[Data records Boundary: Start]
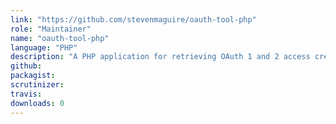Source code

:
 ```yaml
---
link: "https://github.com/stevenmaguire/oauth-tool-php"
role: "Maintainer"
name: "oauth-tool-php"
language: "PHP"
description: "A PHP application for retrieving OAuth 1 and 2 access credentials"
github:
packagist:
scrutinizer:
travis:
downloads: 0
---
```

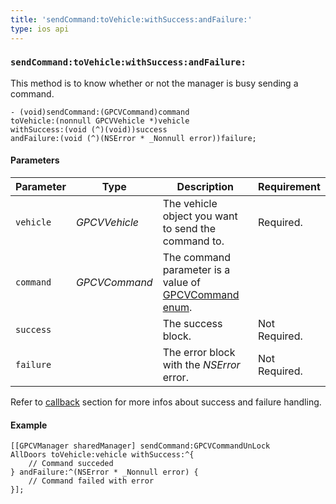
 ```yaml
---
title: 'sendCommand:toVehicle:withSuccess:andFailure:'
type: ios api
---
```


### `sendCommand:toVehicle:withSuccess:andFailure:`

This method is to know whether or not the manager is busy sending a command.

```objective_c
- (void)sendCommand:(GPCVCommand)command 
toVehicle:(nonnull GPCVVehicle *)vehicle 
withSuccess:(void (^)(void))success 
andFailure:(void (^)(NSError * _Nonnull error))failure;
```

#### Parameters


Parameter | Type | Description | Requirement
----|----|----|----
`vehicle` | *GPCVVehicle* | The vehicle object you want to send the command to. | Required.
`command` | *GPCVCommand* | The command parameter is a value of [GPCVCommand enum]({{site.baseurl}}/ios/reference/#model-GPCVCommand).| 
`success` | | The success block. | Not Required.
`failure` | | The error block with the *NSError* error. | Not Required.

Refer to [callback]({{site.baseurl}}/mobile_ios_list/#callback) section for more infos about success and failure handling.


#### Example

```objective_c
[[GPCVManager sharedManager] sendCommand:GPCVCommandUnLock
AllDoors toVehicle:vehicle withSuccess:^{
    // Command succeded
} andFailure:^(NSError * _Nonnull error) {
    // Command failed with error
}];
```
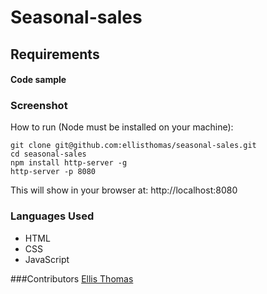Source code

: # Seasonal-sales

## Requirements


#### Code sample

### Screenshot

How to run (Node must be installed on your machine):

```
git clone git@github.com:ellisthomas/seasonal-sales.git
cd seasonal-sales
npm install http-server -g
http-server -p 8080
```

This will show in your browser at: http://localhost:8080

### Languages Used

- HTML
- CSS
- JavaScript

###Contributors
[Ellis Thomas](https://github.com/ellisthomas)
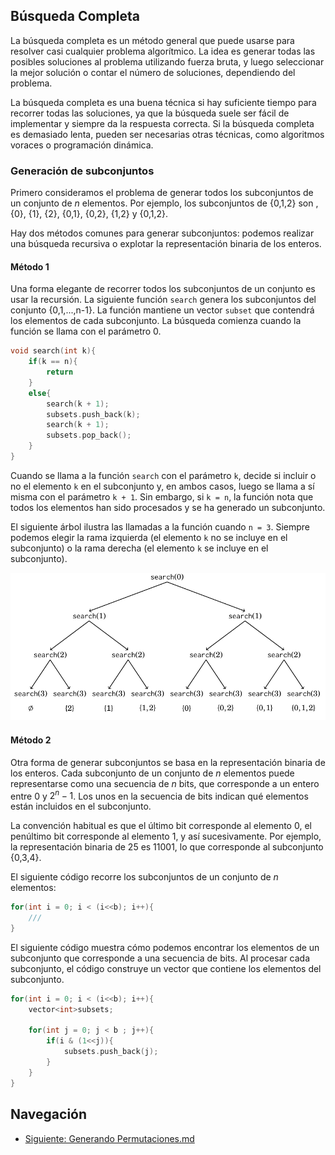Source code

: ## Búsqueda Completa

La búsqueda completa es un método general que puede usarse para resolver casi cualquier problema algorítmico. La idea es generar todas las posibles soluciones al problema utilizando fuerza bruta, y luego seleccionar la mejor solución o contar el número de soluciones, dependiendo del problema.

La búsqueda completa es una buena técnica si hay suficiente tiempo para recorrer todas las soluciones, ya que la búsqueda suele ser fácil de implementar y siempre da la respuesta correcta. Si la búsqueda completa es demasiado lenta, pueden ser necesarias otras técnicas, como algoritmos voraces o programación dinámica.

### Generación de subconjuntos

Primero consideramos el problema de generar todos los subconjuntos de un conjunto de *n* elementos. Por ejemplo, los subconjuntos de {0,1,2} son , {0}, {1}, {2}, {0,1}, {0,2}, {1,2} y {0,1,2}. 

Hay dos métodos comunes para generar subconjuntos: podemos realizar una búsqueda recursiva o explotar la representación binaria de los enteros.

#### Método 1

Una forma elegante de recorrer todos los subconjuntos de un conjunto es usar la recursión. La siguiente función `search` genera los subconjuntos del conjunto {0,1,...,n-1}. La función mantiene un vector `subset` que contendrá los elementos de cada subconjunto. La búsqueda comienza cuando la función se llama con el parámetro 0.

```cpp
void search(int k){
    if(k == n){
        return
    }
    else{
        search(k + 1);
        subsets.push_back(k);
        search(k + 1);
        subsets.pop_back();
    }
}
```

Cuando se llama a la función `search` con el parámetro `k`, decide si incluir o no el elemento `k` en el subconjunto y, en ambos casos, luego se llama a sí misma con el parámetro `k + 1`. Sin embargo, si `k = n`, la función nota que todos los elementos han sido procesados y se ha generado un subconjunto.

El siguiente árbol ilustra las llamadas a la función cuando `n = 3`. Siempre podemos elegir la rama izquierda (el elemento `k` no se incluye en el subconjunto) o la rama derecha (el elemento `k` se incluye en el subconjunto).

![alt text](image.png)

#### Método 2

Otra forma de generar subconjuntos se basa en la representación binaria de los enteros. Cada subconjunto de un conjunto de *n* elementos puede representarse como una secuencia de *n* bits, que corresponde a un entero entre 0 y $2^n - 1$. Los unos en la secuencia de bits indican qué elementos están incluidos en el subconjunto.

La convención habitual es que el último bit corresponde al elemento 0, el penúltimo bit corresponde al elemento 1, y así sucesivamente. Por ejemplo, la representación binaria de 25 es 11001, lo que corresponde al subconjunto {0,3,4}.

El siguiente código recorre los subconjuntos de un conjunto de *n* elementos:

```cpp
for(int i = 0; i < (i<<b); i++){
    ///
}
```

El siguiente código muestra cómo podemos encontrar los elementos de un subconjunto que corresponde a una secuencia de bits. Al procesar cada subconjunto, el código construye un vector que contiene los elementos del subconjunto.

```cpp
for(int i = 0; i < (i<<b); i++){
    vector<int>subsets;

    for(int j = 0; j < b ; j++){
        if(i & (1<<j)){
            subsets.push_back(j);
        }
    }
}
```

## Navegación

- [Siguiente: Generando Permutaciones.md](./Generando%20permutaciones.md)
[Data records Boundary: End]
* [Required action]: How many lines in the entries contain the string "función"? Answer with the number only.

* [Solution for this exercise]: 3